● Problem
Quote the listing below word for word, stopping after the line that contains "1. Print one".

● Data extract
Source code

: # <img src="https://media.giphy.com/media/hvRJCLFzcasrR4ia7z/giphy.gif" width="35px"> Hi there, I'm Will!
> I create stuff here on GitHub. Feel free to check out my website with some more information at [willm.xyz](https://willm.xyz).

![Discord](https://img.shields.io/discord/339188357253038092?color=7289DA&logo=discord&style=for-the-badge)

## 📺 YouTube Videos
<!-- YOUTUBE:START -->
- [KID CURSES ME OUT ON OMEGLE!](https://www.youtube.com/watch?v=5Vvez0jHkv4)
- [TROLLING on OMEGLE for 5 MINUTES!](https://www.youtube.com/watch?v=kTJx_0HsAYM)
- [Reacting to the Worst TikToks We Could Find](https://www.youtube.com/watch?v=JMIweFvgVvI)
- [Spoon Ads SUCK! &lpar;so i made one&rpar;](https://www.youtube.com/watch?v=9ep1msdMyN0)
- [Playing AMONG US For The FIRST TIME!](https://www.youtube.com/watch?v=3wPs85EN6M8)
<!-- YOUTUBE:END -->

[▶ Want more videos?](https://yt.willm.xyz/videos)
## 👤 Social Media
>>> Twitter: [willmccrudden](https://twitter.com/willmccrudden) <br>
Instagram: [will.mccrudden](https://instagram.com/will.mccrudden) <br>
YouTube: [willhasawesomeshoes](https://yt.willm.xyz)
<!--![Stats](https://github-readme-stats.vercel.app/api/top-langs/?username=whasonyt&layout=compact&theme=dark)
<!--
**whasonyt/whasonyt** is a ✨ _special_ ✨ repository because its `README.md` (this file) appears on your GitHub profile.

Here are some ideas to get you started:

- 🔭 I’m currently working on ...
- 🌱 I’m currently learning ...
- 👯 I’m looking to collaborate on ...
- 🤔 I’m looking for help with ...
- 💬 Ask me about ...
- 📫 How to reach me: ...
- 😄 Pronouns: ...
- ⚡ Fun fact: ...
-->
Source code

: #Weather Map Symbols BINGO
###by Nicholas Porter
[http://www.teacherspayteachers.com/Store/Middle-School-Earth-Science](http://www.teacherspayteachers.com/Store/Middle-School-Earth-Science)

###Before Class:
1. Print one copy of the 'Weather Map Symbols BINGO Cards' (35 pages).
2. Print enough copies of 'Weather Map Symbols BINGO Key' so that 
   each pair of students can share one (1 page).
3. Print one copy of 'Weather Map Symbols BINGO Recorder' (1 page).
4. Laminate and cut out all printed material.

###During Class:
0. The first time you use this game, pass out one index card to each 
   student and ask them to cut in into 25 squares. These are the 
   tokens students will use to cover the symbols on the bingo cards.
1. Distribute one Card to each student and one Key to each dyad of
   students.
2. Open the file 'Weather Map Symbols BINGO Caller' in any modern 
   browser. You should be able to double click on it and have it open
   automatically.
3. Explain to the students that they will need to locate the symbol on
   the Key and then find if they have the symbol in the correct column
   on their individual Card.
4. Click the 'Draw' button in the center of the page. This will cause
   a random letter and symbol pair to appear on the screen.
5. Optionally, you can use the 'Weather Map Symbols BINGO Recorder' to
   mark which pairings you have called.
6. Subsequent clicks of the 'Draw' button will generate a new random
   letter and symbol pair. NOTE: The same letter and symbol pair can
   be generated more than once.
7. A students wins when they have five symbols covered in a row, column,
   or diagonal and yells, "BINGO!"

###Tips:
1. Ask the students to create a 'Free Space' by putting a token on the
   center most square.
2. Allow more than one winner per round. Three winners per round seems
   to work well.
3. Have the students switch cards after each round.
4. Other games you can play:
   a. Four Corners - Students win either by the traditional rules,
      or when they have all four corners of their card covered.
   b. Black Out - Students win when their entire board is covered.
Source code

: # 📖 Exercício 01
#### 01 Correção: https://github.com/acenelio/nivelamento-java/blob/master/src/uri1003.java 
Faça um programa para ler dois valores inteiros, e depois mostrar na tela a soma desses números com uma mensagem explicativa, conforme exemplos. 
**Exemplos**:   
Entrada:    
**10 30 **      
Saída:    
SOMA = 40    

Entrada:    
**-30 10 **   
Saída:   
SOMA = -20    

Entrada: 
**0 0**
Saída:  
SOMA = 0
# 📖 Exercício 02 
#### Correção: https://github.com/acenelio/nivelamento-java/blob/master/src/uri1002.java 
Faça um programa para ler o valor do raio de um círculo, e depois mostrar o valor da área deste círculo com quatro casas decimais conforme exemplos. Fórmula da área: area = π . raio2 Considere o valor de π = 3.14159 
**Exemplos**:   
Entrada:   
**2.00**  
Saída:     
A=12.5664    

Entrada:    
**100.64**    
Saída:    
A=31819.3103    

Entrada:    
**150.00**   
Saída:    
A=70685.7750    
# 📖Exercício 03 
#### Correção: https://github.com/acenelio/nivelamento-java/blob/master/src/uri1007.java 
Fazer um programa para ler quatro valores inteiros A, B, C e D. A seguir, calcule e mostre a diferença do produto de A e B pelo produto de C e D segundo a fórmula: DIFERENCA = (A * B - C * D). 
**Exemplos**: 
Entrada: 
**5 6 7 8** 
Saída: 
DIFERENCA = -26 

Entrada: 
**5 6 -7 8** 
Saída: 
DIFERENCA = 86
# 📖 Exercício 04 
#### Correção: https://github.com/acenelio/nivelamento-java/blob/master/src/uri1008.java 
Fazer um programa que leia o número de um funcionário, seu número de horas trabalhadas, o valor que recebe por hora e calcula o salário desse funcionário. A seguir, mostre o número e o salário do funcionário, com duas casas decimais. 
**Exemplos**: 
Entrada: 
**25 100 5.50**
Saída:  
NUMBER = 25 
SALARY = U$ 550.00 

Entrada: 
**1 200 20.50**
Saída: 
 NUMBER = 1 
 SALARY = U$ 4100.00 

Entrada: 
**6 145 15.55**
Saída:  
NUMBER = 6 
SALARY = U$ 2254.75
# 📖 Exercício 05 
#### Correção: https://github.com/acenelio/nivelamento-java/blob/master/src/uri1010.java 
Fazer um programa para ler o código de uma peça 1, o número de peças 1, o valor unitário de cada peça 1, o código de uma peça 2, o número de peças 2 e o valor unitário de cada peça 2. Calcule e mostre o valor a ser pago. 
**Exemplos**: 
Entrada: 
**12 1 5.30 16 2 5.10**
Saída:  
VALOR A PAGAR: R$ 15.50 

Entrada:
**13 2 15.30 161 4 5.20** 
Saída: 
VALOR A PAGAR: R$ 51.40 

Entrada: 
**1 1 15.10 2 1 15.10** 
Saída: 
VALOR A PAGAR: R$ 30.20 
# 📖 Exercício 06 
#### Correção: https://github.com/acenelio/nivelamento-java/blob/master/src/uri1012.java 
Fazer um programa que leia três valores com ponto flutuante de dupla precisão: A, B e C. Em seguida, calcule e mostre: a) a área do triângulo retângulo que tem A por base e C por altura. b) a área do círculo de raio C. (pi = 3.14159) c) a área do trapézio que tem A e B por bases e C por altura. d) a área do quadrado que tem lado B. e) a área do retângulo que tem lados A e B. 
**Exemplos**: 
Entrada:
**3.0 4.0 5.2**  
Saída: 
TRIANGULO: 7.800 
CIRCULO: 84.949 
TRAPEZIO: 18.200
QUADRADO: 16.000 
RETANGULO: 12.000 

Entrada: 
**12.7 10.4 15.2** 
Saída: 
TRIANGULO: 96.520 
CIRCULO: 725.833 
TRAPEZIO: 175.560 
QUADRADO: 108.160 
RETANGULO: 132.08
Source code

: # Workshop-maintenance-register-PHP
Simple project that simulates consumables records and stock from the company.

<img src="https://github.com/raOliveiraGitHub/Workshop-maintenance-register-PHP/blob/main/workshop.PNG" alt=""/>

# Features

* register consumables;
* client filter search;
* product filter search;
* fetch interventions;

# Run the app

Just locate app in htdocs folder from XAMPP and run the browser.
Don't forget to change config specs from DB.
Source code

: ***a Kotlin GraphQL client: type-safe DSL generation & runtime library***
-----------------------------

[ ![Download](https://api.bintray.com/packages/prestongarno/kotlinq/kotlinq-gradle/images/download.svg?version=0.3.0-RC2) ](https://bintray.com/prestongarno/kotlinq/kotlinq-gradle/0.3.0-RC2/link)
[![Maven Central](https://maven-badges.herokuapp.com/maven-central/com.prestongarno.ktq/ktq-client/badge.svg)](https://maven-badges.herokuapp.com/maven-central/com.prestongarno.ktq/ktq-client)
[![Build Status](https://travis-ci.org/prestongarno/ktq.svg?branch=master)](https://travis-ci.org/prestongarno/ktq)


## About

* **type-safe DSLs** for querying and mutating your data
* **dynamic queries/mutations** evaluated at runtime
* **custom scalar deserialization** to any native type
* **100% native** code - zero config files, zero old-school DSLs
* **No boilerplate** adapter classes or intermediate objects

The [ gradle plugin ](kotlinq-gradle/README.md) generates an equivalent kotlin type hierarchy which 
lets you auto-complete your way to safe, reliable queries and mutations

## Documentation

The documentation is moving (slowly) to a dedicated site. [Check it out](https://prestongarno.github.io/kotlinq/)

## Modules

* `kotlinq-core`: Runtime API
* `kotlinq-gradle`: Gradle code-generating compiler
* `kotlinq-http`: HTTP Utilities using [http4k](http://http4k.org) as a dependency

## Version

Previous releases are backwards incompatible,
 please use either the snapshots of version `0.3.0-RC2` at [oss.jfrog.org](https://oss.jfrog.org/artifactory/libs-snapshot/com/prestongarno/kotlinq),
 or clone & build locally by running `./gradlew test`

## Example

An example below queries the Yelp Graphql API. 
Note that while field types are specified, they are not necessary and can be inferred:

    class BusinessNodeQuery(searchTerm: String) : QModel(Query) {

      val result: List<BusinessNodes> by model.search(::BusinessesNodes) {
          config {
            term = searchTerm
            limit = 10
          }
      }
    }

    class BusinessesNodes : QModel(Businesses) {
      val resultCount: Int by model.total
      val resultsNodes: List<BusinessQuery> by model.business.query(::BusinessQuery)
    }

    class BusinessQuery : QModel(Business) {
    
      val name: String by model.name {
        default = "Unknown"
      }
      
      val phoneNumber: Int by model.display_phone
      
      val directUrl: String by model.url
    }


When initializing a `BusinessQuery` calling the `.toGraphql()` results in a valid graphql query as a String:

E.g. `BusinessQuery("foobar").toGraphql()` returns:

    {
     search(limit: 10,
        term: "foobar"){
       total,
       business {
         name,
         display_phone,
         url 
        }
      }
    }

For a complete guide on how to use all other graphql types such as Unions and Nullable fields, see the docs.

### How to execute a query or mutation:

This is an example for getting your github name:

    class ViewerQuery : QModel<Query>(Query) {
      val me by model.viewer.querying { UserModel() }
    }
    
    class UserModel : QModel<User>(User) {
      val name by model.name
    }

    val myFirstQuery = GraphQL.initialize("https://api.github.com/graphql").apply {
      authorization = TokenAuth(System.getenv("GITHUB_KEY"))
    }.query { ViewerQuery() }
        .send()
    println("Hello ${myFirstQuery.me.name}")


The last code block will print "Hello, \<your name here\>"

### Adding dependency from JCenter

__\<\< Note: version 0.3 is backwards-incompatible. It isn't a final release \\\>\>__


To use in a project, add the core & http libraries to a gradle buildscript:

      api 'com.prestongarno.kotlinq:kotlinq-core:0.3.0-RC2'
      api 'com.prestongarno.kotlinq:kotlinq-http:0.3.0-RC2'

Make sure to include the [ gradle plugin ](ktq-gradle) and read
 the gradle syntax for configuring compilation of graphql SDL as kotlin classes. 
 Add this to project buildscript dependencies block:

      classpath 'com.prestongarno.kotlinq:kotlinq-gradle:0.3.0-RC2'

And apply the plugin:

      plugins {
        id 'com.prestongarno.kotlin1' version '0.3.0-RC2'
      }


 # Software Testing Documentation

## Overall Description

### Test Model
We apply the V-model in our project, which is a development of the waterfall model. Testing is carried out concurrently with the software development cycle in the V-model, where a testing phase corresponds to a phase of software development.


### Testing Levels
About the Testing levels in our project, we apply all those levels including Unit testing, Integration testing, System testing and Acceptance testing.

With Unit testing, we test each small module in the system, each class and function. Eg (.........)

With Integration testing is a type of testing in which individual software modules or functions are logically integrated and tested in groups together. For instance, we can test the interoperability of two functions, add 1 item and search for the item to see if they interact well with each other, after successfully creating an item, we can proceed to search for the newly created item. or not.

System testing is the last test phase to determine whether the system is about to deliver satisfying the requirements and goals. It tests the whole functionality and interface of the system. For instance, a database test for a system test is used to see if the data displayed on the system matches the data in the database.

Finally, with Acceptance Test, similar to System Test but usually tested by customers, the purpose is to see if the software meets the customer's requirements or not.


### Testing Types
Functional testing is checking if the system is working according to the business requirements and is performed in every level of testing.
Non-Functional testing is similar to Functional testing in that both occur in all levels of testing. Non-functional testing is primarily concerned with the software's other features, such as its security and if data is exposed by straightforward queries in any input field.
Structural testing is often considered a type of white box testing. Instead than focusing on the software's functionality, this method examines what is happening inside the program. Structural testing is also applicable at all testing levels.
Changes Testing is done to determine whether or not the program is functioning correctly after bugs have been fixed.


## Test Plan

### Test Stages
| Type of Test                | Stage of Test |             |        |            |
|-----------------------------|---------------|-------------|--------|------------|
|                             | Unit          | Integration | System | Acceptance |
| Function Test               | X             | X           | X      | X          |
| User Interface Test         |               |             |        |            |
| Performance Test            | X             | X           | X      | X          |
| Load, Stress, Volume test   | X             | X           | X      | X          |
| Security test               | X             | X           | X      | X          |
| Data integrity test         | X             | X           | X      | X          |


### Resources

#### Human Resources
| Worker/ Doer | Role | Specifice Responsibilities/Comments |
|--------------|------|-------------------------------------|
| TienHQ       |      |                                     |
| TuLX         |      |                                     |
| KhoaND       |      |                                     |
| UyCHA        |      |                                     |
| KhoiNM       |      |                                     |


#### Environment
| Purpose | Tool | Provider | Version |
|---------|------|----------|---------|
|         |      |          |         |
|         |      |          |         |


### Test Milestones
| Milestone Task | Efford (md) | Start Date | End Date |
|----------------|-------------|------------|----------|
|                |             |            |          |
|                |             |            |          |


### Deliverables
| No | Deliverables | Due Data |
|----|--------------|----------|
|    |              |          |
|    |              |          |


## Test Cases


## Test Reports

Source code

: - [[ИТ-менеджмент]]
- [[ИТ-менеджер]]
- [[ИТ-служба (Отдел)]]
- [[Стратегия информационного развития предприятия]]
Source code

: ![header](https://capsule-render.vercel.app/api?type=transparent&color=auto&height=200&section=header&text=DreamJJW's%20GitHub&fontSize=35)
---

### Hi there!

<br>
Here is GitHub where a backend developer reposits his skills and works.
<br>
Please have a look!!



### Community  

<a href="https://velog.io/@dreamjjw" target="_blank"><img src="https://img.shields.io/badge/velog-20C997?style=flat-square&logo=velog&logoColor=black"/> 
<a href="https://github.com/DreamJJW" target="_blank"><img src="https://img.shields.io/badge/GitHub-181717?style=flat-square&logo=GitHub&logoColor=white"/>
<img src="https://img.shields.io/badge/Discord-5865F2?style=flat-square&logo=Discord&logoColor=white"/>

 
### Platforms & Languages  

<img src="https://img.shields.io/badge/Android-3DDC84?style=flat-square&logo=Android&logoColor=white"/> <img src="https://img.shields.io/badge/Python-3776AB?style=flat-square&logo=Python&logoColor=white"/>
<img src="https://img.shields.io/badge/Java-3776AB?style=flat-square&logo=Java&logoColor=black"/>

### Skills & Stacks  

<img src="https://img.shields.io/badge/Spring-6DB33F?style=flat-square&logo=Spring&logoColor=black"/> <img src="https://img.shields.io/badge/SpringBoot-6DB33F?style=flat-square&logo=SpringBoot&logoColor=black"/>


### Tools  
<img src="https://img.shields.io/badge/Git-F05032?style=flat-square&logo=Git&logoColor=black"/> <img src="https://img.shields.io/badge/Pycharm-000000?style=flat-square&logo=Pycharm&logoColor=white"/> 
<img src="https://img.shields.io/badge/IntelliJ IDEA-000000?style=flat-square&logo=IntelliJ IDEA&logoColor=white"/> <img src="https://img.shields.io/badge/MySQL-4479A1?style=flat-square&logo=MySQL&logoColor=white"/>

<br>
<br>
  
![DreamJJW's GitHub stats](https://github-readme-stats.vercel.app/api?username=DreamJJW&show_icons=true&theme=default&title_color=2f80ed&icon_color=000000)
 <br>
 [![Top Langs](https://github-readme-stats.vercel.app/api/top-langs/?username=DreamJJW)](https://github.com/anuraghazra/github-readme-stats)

● Expected answer
Source code

: # <img src="https://media.giphy.com/media/hvRJCLFzcasrR4ia7z/giphy.gif" width="35px"> Hi there, I'm Will!
> I create stuff here on GitHub. Feel free to check out my website with some more information at [willm.xyz](https://willm.xyz).

![Discord](https://img.shields.io/discord/339188357253038092?color=7289DA&logo=discord&style=for-the-badge)

## 📺 YouTube Videos
<!-- YOUTUBE:START -->
- [KID CURSES ME OUT ON OMEGLE!](https://www.youtube.com/watch?v=5Vvez0jHkv4)
- [TROLLING on OMEGLE for 5 MINUTES!](https://www.youtube.com/watch?v=kTJx_0HsAYM)
- [Reacting to the Worst TikToks We Could Find](https://www.youtube.com/watch?v=JMIweFvgVvI)
- [Spoon Ads SUCK! &lpar;so i made one&rpar;](https://www.youtube.com/watch?v=9ep1msdMyN0)
- [Playing AMONG US For The FIRST TIME!](https://www.youtube.com/watch?v=3wPs85EN6M8)
<!-- YOUTUBE:END -->

[▶ Want more videos?](https://yt.willm.xyz/videos)
## 👤 Social Media
>>> Twitter: [willmccrudden](https://twitter.com/willmccrudden) <br>
Instagram: [will.mccrudden](https://instagram.com/will.mccrudden) <br>
YouTube: [willhasawesomeshoes](https://yt.willm.xyz)
<!--![Stats](https://github-readme-stats.vercel.app/api/top-langs/?username=whasonyt&layout=compact&theme=dark)
<!--
**whasonyt/whasonyt** is a ✨ _special_ ✨ repository because its `README.md` (this file) appears on your GitHub profile.

Here are some ideas to get you started:

- 🔭 I’m currently working on ...
- 🌱 I’m currently learning ...
- 👯 I’m looking to collaborate on ...
- 🤔 I’m looking for help with ...
- 💬 Ask me about ...
- 📫 How to reach me: ...
- 😄 Pronouns: ...
- ⚡ Fun fact: ...
-->
Source code

: #Weather Map Symbols BINGO
###by Nicholas Porter
[http://www.teacherspayteachers.com/Store/Middle-School-Earth-Science](http://www.teacherspayteachers.com/Store/Middle-School-Earth-Science)

###Before Class:
1. Print one copy of the 'Weather Map Symbols BINGO Cards' (35 pages).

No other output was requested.